In the description of the present invention, it is to be understood that the terms "central," "longitudinal," "lateral," "length," "width," "thickness," "upper," "lower," "front," "rear," "left," "right," "vertical," "horizontal," "top," "bottom," "inner," "outer," "clockwise," "counterclockwise," "axial," "radial," "circumferential," and the like are used in the orientations and positional relationships indicated in the drawings for convenience in describing the utility model and to simplify the description, and are not intended to indicate or imply that the referenced device or element must have a particular orientation, be constructed and operated in a particular orientation, and are not to be considered limiting of the utility model.

Furthermore, the terms "first", "second" and "first" are used for descriptive purposes only and are not to be construed as indicating or implying relative importance or implicitly indicating the number of technical features indicated. Thus, a feature defined as "first" or "second" may explicitly or implicitly include one or more of that feature. In the description of the present invention, "a plurality" means two or more unless specifically defined otherwise.

In the present invention, unless otherwise expressly stated or limited, the terms "mounted," "connected," "secured," and the like are to be construed broadly and can, for example, be fixedly connected, detachably connected, or integrally formed; can be mechanically or electrically connected; either directly or indirectly through intervening media, either internally or in any other relationship. The specific meanings of the above terms in the present invention can be understood by those skilled in the art according to specific situations.

The present invention will be described in further detail below with reference to specific embodiments and with reference to the attached drawings.

Referring to fig. 1, 2 and 3, an embodiment of the utility model provides a roots-type high-viscosity oil medium high-pressure retarder, which comprises a working housing 100, a roots-type transmission assembly 200 and a flow limiting valve; a working cavity 103 for the Roots-type transmission assembly 200 to move is arranged in the working shell 100, and an oil inlet 101 and an oil outlet 102 communicated with the working cavity 103 are formed in the working shell 100; the working cavity 103 is filled with high-viscosity oil working medium; the flow restriction valve communicates with the oil outlet 102.
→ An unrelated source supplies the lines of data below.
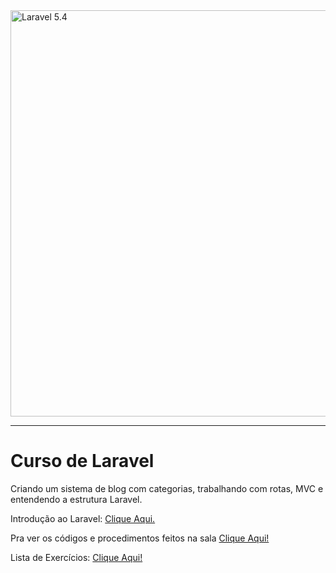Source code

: <img src="http://i.imgur.com/TIlFmyE.png" alt="Laravel 5.4" width="650px">

<hr>

# Curso de Laravel

Criando um sistema de blog com categorias, trabalhando com rotas, MVC e entendendo a estrutura Laravel.

Introdução ao Laravel: [Clique Aqui.](https://github.com/AlexMCoder/experience-laravel-backend-sketch/tree/master/aula)

Pra ver os códigos e procedimentos feitos na sala [Clique Aqui!](https://github.com/AlexMCoder/experience-laravel-backend-sketch/tree/master/tutorial)

Lista de Exercícios: [Clique Aqui!](https://github.com/AlexMCoder/experience-laravel-backend-sketch/tree/master/exercicios)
Specifically, when the vehicle needs to decelerate, the high-viscosity oil working medium in the oil tank can be transmitted into the working cavity 103 along the oil passage, then along with the continuous rotation of the roots-type transmission assembly 200, the pressure change in the working cavity 103 enables the high-viscosity oil working medium to move in the oil passage loop and generate larger resistance, so that the braking torque is generated, and the pressure in the working cavity 103 can be adjusted by adjusting the opening degree of the flow limiting valve, so that the size adjustment of the braking torque is realized; when the vehicle does not need to slow down, the high-viscosity oil working medium in the working cavity 103 can flow back to the oil tank, the Roots type mechanical structure is large in flow, can run dry, is high in reliability, and does not provide braking force. The structure has small integral volume, low weight, quick response and strong braking force.

Specifically, the high-viscosity oil working medium in the oil tank can be conveyed into the working chamber 103 or discharged from the working chamber 103 by an auxiliary pump or the like in the vehicle. When a high-viscosity oil working medium exists in the working cavity 103, braking force can be provided for the vehicle; when no high viscosity oil working medium exists in the working cavity 103, the vehicle is normally driven, and the roots type high viscosity oil medium high-pressure retarder provided by the embodiment can not provide braking force.

Among them, the high viscosity oil working medium has fluidity at minus 40 ℃ or lower, has a dynamic viscosity of 30mpa.s at 90 ℃ or higher, and can withstand a high temperature of 160 ℃, and for example, engine oils of 0W40, 5W40, and the like can be used as the high viscosity oil working medium.

In addition, when the brake is operated, the pressure in the working cavity 103 can reach 7MPa, and can reach 15-25MPa at most.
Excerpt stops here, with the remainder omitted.